Stored data:

BEGIN

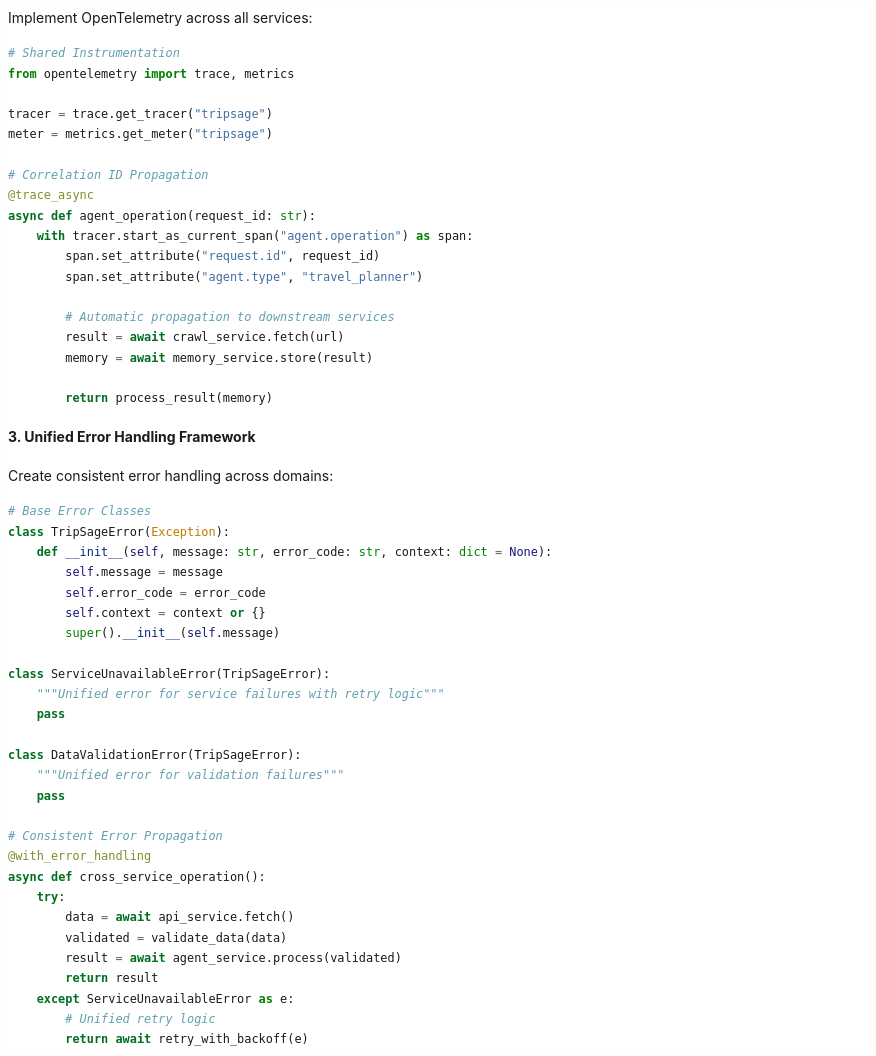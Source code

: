Implement OpenTelemetry across all services:

```python
# Shared Instrumentation
from opentelemetry import trace, metrics

tracer = trace.get_tracer("tripsage")
meter = metrics.get_meter("tripsage")

# Correlation ID Propagation
@trace_async
async def agent_operation(request_id: str):
    with tracer.start_as_current_span("agent.operation") as span:
        span.set_attribute("request.id", request_id)
        span.set_attribute("agent.type", "travel_planner")
        
        # Automatic propagation to downstream services
        result = await crawl_service.fetch(url)
        memory = await memory_service.store(result)
        
        return process_result(memory)
```

#### 3. Unified Error Handling Framework

Create consistent error handling across domains:

```python
# Base Error Classes
class TripSageError(Exception):
    def __init__(self, message: str, error_code: str, context: dict = None):
        self.message = message
        self.error_code = error_code
        self.context = context or {}
        super().__init__(self.message)

class ServiceUnavailableError(TripSageError):
    """Unified error for service failures with retry logic"""
    pass

class DataValidationError(TripSageError):
    """Unified error for validation failures"""
    pass

# Consistent Error Propagation
@with_error_handling
async def cross_service_operation():
    try:
        data = await api_service.fetch()
        validated = validate_data(data)
        result = await agent_service.process(validated)
        return result
    except ServiceUnavailableError as e:
        # Unified retry logic
        return await retry_with_backoff(e)
```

END

→ **What the task requires**
Show every line of the records above that contains the word "validated".

→ **Solved exercise**
        validated = validate_data(data)
        result = await agent_service.process(validated)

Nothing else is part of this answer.